L’ancien président et son ex-épouse viennent d’annoncer leur divorce après avoir lutté cinquante ans pour le pouvoir.
C’est la fin officielle d’un couple historique de la politique ivoirienne. Cinquante années de compagnonnage faites de militantisme, d’emprisonnements, et d’exercice du pouvoir. Laurent Gbagbo et Simone Ehivet Gbagbo s’étaient mariés en 1989, ils ont officiellement divorcé trente-quatre ans plus tard, le 29 juin. Une rupture prononcée « aux torts exclusifs de M. Laurent Gbagbo, pour adultère caractérisé et notoire, abandon de domicile conjugal et injures graves à l’encontre de Madame Simone », indique un communiqué de l’avocat de cette dernière, Ange Rodrigue Dadjé. « Il reviendra [à l’ancien président] qui tenait tant à divorcer, de renoncer à faire appel de ladite décision de divorce, pour que son désir devienne enfin réalité », ajoute-t-il, cinglant. Le divorce des Gbagbo est en Côte d’Ivoire plus qu’une banale affaire de famille.

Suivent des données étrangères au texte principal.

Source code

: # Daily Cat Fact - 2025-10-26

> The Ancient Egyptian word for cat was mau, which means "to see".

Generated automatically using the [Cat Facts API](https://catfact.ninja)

Dès son retour à Abidjan en juin 2021 après 10 ans d’absence, Laurent Gbagbo, fraîchement acquitté d’accusations de crimes contre l’humanité par la Cour pénale internationale (CPI), avait fait de l’officialisation de cette procédure de divorce son premier acte public. Les images à l’aéroport de Simone, repoussée comme une étrangère, avaient surpris ses partisans et camarades. Chacun savait que l’amour était depuis longtemps dissipé, que l’époux avait refait sa vie avec une ancienne journaliste, Nady Bamba, mais l’exposition de la rupture fut brutale. Ce divorce, loin d’une anecdote de tabloïd, est autant intime que politique.
Partenariat politique
Les Gbagbo ont longtemps formé un tandem redoutable, aussi admiré que craint. Brillante lettrée, très tôt politisée, Simone Ehivet est une professeure, engagée dans le syndicalisme dès les années 1970, sa lutte pour le multipartisme lui vaut d’être plusieurs fois emprisonnée dans la Côte d’Ivoire du président Félix Houphouët-Boigny. Son destin politique s’accélère avec la rencontre en 1973 de Laurent Gbagbo. De quatre ans son aîné, il est déjà chevronné dans le militantisme marxiste et sort d’un camp d’internement militaire.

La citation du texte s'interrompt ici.